La transición hacia una nueva administración -que no a un nuevo gobierno porque será continuación de la irremediable decadencia a la que estamos sometidos- tiene una impronta difícil dejando una sensación de que México, a diferencia de hace seis años, ni está mejor ni avanza por un camino como el que todos anhelamos: paz, seguridad, trabajo y salud.
Zonas completamente desestabilizadas y fallidas donde, ahora, las presuntas relaciones con el narcotráfico se hacen pasar como necesarias y recurrentes. Gobernadores y políticos señalados por deleitarse en amasiatos criminales, se curan en salud como impolutos, decentes y “transformadores”, mientras que la población, la gente que hace posible que una comunidad persista, debe vivir obligada a protegerse a sí misma, vulnerable y sin mayores recursos que la bendición de la providencia para que ellos o sus familias, no sean alcanzados por balas delincuenciales o de las fuerzas armadas, asesinos de esperanza, todo por el control, poder y “culto al maldito dinero” como dijo alguna vez el obispo auxiliar de Sula, Honduras, Rómulo Emiliani, en una situación igual de desastrosa como la que vive Centroamérica.

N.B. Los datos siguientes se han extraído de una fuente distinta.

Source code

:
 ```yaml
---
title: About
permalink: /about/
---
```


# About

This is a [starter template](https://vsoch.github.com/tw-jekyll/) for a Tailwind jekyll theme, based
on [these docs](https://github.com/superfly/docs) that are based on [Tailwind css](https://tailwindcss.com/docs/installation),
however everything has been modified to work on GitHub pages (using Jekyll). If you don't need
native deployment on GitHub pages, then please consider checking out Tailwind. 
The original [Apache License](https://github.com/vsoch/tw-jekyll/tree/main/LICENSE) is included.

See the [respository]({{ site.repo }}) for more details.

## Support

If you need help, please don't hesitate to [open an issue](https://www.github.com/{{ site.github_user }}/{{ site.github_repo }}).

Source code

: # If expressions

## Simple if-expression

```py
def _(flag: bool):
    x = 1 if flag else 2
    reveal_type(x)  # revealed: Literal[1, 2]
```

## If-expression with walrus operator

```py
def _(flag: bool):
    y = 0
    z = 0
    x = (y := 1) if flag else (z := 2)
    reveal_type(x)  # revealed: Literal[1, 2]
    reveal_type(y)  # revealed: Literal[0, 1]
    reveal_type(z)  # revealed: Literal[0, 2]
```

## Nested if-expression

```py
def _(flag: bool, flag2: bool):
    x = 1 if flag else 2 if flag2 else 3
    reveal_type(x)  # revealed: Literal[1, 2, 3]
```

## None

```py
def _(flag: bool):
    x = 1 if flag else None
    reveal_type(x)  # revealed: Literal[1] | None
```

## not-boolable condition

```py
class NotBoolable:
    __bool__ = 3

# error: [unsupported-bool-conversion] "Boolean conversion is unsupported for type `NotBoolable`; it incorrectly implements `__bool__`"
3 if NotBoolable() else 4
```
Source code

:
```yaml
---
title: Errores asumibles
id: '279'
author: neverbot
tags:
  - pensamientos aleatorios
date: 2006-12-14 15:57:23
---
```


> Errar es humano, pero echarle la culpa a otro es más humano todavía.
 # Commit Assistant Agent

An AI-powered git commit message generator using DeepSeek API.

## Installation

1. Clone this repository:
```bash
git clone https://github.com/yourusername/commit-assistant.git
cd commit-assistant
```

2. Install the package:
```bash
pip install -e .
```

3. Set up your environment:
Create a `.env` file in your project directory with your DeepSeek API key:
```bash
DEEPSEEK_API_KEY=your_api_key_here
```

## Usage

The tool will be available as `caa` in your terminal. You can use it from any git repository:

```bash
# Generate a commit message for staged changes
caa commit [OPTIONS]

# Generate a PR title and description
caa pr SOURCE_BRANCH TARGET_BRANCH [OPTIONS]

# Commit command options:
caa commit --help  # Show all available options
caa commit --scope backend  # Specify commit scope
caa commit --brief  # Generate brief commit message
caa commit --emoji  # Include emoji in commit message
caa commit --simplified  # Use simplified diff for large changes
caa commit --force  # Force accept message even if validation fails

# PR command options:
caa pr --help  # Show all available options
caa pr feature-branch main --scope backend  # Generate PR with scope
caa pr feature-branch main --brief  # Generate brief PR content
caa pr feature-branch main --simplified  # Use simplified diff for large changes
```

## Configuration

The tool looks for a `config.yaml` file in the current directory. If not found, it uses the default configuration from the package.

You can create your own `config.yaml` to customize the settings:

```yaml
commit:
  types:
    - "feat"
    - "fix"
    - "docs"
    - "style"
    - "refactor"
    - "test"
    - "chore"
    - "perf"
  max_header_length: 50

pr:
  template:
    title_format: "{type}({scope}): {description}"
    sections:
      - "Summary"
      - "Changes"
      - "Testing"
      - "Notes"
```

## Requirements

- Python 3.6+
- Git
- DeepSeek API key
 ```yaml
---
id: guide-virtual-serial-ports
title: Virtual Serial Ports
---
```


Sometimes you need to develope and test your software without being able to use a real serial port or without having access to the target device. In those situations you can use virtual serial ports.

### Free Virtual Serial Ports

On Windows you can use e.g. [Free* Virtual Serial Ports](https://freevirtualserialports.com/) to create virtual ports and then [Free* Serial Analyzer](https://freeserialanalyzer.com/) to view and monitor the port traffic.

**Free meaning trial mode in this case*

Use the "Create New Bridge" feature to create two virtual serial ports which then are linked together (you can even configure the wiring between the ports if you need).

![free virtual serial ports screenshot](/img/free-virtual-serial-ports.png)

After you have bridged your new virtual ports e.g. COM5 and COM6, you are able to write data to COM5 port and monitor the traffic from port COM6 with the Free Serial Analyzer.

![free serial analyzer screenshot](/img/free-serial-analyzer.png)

Desde los atentados de Morelia de 2008, México no había pasado por tanta zozobra en las fiestas nacionales. Gobernadores y presidentes municipales de Sinaloa, Guanajuato y Chiapas declaran que ya no hay condiciones para garantizar las celebraciones patrias en paz. Culiacán se ha convertido en una zona de guerra y la administración de López Obrador, como es típico en su talante, sólo atina a decir que son cosas mínimas desdeñando los señalamientos de las íntimas relaciones entre el narcotráfico y el gobierno de morena en el Estado.
¿Qué decir a todo esto? El obispo de Culiacán, José Jesús Herrera Quiñónez, por ejemplo, a través de un mensaje dirigido a la comunidad diocesana, animó a la esperanza, pero reclamó a las autoridades por abandonar a la población a su suerte, “hagan presencia y acompañen al pueblo que se les ha confiado…”, dijo esta semana para encomendar a la diócesis al mediodía del 15 de septiembre en una misa por la paz en la catedral.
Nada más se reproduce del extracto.